Wednesday, April 26, 2006

Day 7: Going further

In a whisper the day before, as I was gulping down a meal of rice and carrots and specks of sand, Cheikh the patron of our auberge spoke about arranging a guide to take us into the desert with camels. I told him that's why we're here. We arranged a price using for our bargaining chip that we were nearly out of ouguiyas and with no way nearby to change money. We made our plans to leave at dawn.

The next morning our guide arrived with our saddled camels. We walked first to the outskirts of Chinguitti. It was a slow start with the sun already hot and trying to reign in my excitement and marathon my energy. When got far enough, we mounted our camels and set off into the indisinguishable distance.

The farther out we got I realized the weight of what it is to be engulfed, to circle and see only dunes, to breathe and smell nothing, to marvel at the sands changing colors and the few scrappy trees. I gave myself up to one more mass of nature hoping only I'd come out at the end maangi fii the blankets of sand, the non-stopping heat, the wind whipping at our feet covering our tracks, all roads lead in and none lead out. Every detail was highlighted to micro -- the indent made by the trail of our prints, the falling sand off the tip of a dune, the way the wind whipped and layered the earth in even aligned paths of sandy color and design. I could stare at a single point in the distance as we padded towards it on our camelbacks and to never arrive at it, the distance seemed always to be in the same spot -- far away.
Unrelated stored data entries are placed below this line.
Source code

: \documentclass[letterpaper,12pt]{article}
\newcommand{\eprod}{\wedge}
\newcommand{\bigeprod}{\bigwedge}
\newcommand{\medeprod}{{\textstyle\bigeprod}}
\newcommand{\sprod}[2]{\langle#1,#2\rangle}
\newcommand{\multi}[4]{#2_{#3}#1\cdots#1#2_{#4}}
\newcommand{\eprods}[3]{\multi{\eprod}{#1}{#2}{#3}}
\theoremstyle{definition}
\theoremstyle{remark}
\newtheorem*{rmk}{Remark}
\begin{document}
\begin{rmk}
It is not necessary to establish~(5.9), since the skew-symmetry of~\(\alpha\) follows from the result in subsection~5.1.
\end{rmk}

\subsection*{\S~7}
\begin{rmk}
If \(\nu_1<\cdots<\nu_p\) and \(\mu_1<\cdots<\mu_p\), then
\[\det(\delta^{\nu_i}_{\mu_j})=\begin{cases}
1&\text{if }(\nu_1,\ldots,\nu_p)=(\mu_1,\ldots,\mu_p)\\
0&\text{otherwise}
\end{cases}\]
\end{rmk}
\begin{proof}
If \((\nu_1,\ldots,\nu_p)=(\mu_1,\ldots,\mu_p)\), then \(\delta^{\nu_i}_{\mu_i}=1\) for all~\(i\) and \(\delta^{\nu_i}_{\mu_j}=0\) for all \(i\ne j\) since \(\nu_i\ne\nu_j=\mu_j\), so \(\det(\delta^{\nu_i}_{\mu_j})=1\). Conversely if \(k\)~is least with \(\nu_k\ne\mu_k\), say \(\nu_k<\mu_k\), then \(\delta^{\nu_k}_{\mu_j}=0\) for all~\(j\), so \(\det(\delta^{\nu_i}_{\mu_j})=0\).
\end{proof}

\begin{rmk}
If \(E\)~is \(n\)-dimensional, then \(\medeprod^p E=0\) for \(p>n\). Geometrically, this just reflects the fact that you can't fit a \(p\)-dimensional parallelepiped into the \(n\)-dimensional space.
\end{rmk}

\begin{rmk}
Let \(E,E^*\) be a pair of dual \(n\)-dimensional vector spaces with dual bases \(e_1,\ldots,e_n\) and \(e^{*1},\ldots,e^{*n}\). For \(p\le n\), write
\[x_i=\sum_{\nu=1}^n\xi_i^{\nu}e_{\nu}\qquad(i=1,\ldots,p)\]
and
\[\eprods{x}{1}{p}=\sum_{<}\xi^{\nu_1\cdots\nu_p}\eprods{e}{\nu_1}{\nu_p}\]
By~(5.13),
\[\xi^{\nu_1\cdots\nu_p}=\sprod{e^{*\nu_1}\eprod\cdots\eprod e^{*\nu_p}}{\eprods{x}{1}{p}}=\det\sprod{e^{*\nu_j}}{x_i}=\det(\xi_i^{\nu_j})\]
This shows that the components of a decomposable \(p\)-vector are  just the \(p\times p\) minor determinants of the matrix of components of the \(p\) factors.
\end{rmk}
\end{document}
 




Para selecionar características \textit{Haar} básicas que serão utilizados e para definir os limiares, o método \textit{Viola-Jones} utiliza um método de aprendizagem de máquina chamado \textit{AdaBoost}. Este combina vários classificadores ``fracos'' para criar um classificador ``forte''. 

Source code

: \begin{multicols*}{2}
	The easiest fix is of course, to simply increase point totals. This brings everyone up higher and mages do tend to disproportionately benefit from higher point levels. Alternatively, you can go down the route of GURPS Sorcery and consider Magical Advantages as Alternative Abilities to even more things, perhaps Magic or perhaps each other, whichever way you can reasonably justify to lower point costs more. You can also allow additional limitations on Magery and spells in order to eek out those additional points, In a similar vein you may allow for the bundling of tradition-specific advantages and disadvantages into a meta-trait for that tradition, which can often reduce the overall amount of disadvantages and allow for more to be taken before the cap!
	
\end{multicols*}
We were moving without moving. But we must have eventually got somewhere, because by day's end we did make it: A date oasis surrounded by a small village of four families.

We were greeted by women, a deep well of cold water, and a cluster of tall and shady trees. The place exuded coolness that only a place a day's journey from anywhere could in the middle of an infinite ton of hot sand. The smell was watery, soil-fied, a greenhouse. I descended with the strongest yearning for a cold bottle of Fanta almost physically hurting Tsilat by voicing my desire. It'd been a hot journey and long and our water was warm enough to seep tea. When one of the veiled Hassinya women came towards us carrying a bucket, she lifted the lid to four cans of Coca bobbing in a pool of cool water. Even if I could have spoken to her, I don't know what I would have said. She just edged it towards us and I gasped at the feel of Coke in my throat.

I disappeared to watch the sunset. Atop a dune, I buried my legs in the sand -- cold if I reached way down. The quiet's like coming outside at night after a snowstorm in South Dakota where there's only calm, the roads not yet plowed, the snow sits where it lands and
nature has the upperhand until morning when people wake and sidewalks are shoveled and roads are tracked by traffic. I let a lot go at that moment spreading my Dakar-braided head on the mat of sand staring at the darkening sky and feeling the desert.







2 Comments:

At 27/4/06 13:08, Anonymous Anonymous said...

Loved loved this post, Michelle. I couldn't quite wrap my head around the desert until you made the best comparison for a northern girl: the deep quiet after a heavy snowfall. I get it.

I miss you, love, and were it not for a packed Uhaul, I wish I could make the trek to Missouri on camelback. Meet me in St. Louis?

 
At 4/5/06 15:13, Anonymous Anonymous said...

I'm loving your story-telling, Michelle. You make me wish I had made this amazing journey with you. Can't wait until you get home.